━━━━━ GIVEN RECORDS ━━━━━

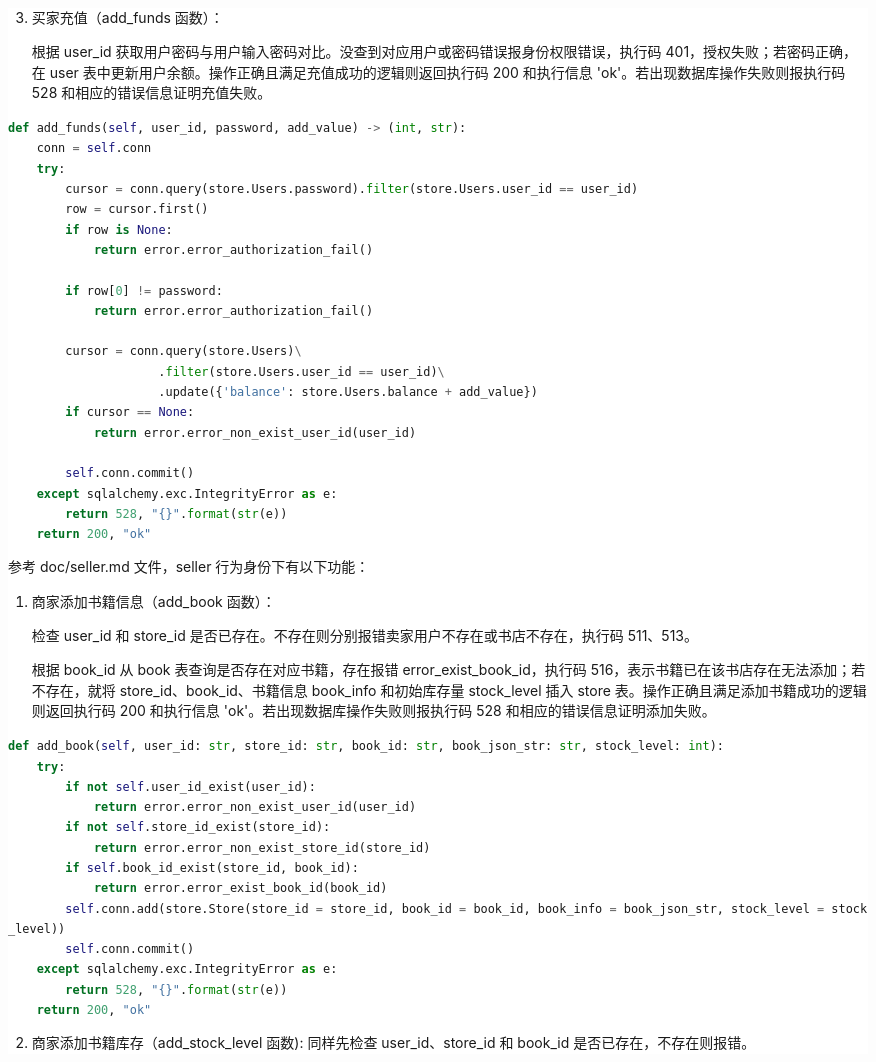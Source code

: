 3. 买家充值（add_funds 函数）：
    
   根据 user_id 获取用户密码与用户输入密码对比。没查到对应用户或密码错误报身份权限错误，执行码 401，授权失败；若密码正确，在 user 表中更新用户余额。操作正确且满足充值成功的逻辑则返回执行码 200 和执行信息 'ok'。若出现数据库操作失败则报执行码 528 和相应的错误信息证明充值失败。
  ```python
  def add_funds(self, user_id, password, add_value) -> (int, str):
      conn = self.conn
      try:
          cursor = conn.query(store.Users.password).filter(store.Users.user_id == user_id)
          row = cursor.first()
          if row is None:
              return error.error_authorization_fail()

          if row[0] != password:
              return error.error_authorization_fail()

          cursor = conn.query(store.Users)\
                       .filter(store.Users.user_id == user_id)\
                       .update({'balance': store.Users.balance + add_value})
          if cursor == None:
              return error.error_non_exist_user_id(user_id)

          self.conn.commit()
      except sqlalchemy.exc.IntegrityError as e:
          return 528, "{}".format(str(e))
      return 200, "ok"
  ```
参考 doc/seller.md 文件，seller 行为身份下有以下功能：

1. 商家添加书籍信息（add_book 函数）：
   
   检查 user_id 和 store_id 是否已存在。不存在则分别报错卖家用户不存在或书店不存在，执行码 511、513。
   
   根据 book_id 从 book 表查询是否存在对应书籍，存在报错 error_exist_book_id，执行码 516，表示书籍已在该书店存在无法添加；若不存在，就将 store_id、book_id、书籍信息 book_info 和初始库存量 stock_level 插入 store 表。操作正确且满足添加书籍成功的逻辑则返回执行码 200 和执行信息 'ok'。若出现数据库操作失败则报执行码 528 和相应的错误信息证明添加失败。
  ```python
  def add_book(self, user_id: str, store_id: str, book_id: str, book_json_str: str, stock_level: int):
      try:
          if not self.user_id_exist(user_id):
              return error.error_non_exist_user_id(user_id)
          if not self.store_id_exist(store_id):
              return error.error_non_exist_store_id(store_id)
          if self.book_id_exist(store_id, book_id):
              return error.error_exist_book_id(book_id)
          self.conn.add(store.Store(store_id = store_id, book_id = book_id, book_info = book_json_str, stock_level = stock_level))
          self.conn.commit()
      except sqlalchemy.exc.IntegrityError as e:
          return 528, "{}".format(str(e))
      return 200, "ok"
  ```
2. 商家添加书籍库存（add_stock_level 函数):
   同样先检查 user_id、store_id 和 book_id 是否已存在，不存在则报错。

━━━━━

REQUIREMENT - Pull out every line in the data above that has the word "是否已存在".

RESPONSE TO THIS EXERCISE -
   检查 user_id 和 store_id 是否已存在。不存在则分别报错卖家用户不存在或书店不存在，执行码 511、513。
   同样先检查 user_id、store_id 和 book_id 是否已存在，不存在则报错。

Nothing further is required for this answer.